Let Trump Come

Donald Trump is a bad guy. Good, we’re agreed. Should he have been invited on a state visit to Old Blighty? Yes, definitely. Should we go out in droves to protest when he gets here? Yes, definitely. This may seem like a contradiction of beliefs, but it boils down to what we need the state to do for us, and what we can do for ourselves.

To work out the role of the state, we have to ask why we have one in the first place. The first and most obvious answer is protection. Protection from outside forces, other states, and protection from each other, through a system of enforced law. Granted, on top of this it can be argued the state should have anything from no extra powers to enough powers to run our entire lives, but the point is that protection should be, and is, the state’s primary concern.

For our state, and many allied states, our protection from external forces resides in NATO. It is no secret that Donald Trump is a direct and explicit threat to this pact — although unless we, and various other NATO states, increase our defence spending to the agreed amount then we are just as much of a problem. This latter point aside, Trump is a problem for our defence, and one that our government can only hope to resolve by keeping the US onside and making sure the dialogue stays open. This isn’t done by turning down invitations for state visits or refusing to reciprocate such gestures and it most certainly isn’t done by rescinding formal invitations because some people signed a petition.

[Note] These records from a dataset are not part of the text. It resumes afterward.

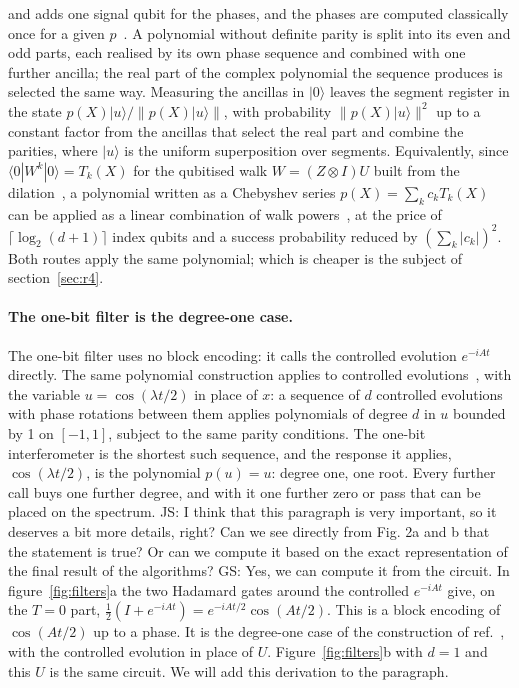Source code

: \documentclass[11pt,a4paper]{article}
\newcommand{\js}[1]{{\color{blue} JS: #1 }}
\newcommand{\gs}[1]{{\color{orange!85!black} GS: #1 }}
\begin{document}
and adds one signal qubit for the phases, and the phases are computed classically once for a given
$p$~\cite{dong2021}. A polynomial without definite parity is split into its even and odd parts, each
realised by its own phase sequence and combined with one further ancilla; the real part of the
complex polynomial the sequence produces is selected the same way. Measuring the ancillas in
$|0\rangle$ leaves the segment register in the state $p(X)|u\rangle/\lVert p(X)|u\rangle\rVert$, with
probability $\lVert p(X)|u\rangle\rVert^2$ up to a constant factor from the ancillas that select the
real part and combine the parities, where $|u\rangle$ is the uniform superposition over segments. Equivalently, since $\langle0|W^k|0\rangle=T_k(X)$ for the qubitised walk $W=(Z\otimes I)U$
built from the dilation~\cite{lowchuang2019}, a polynomial written as a Chebyshev series
$p(X)=\sum_kc_kT_k(X)$ can be applied as a linear combination of walk powers~\cite{childs2012}, at the
price of $\lceil\log_2(d+1)\rceil$ index qubits and a success probability reduced by
$(\sum_k|c_k|)^2$. Both routes apply the same polynomial; which is cheaper is the subject of
section~\ref{sec:r4}.

\paragraph{The one-bit filter is the degree-one case.}
The one-bit filter uses no block encoding: it calls the controlled evolution $e^{-iAt}$ directly.
The same polynomial construction applies to controlled evolutions~\cite{dong2022}, with the
variable $u=\cos(\lambda t/2)$ in place of $x$: a sequence of $d$ controlled evolutions with phase
rotations between them applies polynomials of degree $d$ in $u$ bounded by 1 on $[-1,1]$, subject to the same parity
conditions. The one-bit
interferometer is the shortest such sequence, and the response it applies, $\cos(\lambda t/2)$, is
the polynomial $p(u)=u$: degree one, one root. Every further call buys one further degree, and with
it one further zero or pass that can be placed on the spectrum. \js{I think that this paragraph is very important, so it deserves a bit more details, right? Can we see directly from Fig. 2a and b that the statement is true? Or can we compute it based on the exact representation of the final result of the algorithms?} \gs{Yes, we can compute it from the circuit. In figure~\ref{fig:filters}a the two Hadamard gates around the controlled $e^{-iAt}$ give, on the $T=0$ part, $\tfrac12(I+e^{-iAt})=e^{-iAt/2}\cos(At/2)$. This is a block encoding of $\cos(At/2)$ up to a phase. It is the degree-one case of the construction of ref.~\cite{dong2022}, with the controlled evolution in place of $U$. Figure~\ref{fig:filters}b with $d=1$ and this $U$ is the same circuit. We will add this derivation to the paragraph.} 
\end{document}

Donald Trump’s travel ban is undoubtedly barbaric, thankfully the US judiciary agrees, and we should let the US know this — which our government did, behind closed doors. However, this isn’t an arbitrary state visit from some minor nation with whom we can afford to brush off a visit from on the grounds of distasteful domestic policy. We need Trump at the table with us to ensure NATO’s future. It may not be a nice thought that we don’t have as much freedom of action when it comes the US, but its the truth. Progress was made in Washington as Trump pledged commitment to the alliance, now lets build on that.

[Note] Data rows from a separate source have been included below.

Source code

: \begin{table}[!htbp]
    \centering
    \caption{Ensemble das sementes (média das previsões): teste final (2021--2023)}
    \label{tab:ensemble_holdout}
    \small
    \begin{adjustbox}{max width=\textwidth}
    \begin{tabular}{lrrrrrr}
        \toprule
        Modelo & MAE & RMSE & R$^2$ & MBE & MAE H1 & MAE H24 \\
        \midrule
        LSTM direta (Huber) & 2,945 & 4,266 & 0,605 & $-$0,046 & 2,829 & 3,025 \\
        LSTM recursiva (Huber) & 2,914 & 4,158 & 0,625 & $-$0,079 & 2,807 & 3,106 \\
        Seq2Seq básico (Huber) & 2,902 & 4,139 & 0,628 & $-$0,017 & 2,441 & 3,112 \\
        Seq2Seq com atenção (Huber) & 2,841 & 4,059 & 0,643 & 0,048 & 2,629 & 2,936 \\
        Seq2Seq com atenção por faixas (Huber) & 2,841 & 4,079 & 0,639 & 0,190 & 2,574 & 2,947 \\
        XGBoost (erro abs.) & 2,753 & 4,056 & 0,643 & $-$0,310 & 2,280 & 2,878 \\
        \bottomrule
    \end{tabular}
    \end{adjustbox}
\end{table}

Any responsibility of the government to be the mouthpiece of the people comes after its responsibility to defend them, we can speak for themselves while the state goes about doing what we asked them to. Trump’s state visit is the perfect opportunity for people who think he’s a whopper to go and shout ‘whopper!’ at him (although more erudite protests are encouraged) and this is exactly what we should do, because he is a whopper. Trump can come to the UK and see that his alliance with the British government remains, whilst also getting a sense for the British people’s feelings towards his ban and his overall existence. He’s no doubt cleverer than most give him credit for, and he will be able to see the subtlety of the situation — the special relationship remains and we are still interested in a defensive pact, but don’t be mistaken that we’re going to let you get away with anything and everything. May has said that to him directly, and now we get our chance to say it. We don’t need Theresa May virtue signalling and cancelling a visit on behalf of us, and potentially throwing our most valuable defence system and alliance to the wind just so she can get a few retweets. If anything, the best way for May to dissuade Trump from any particular domestic policy action would surely be through closed door discussions rather than attempts at public humiliation — his skin doesn’t seem to thick, nor his fuse too long.

It is not the role of the state to publicly condemn every other nation’s poor domestic policy decisions. It is first and foremost protection of its own citizens. This was illustrated well by the visit and reenforcement of the special relationship, and by Boris Johnson’s contacting of his opposite number on behalf of UK citizens where they were affected by the travel ban. There is, arguably, an international role for governments to play when another state oversteps the mark but not at the expense of the security of their own citizens nor when, as is the case with the travel ban, the issue is being dealt with within the guilty state.

It is important that we don’t fall into the illusion that the state is the be all and end all of the citizenry. The special relationship we have with the States’ is not solely between governments. It is a special relationship of civilisations, cultures and citizens. If that goes, then the relationship is in danger and both Trump and May will be aware of that. Let the state do what we asked it to do — protect us — and let’s take the opportunity to let Trump know that with us, the British people in all of our witty sign wielding, egg-throwing glory, he is on a short leash.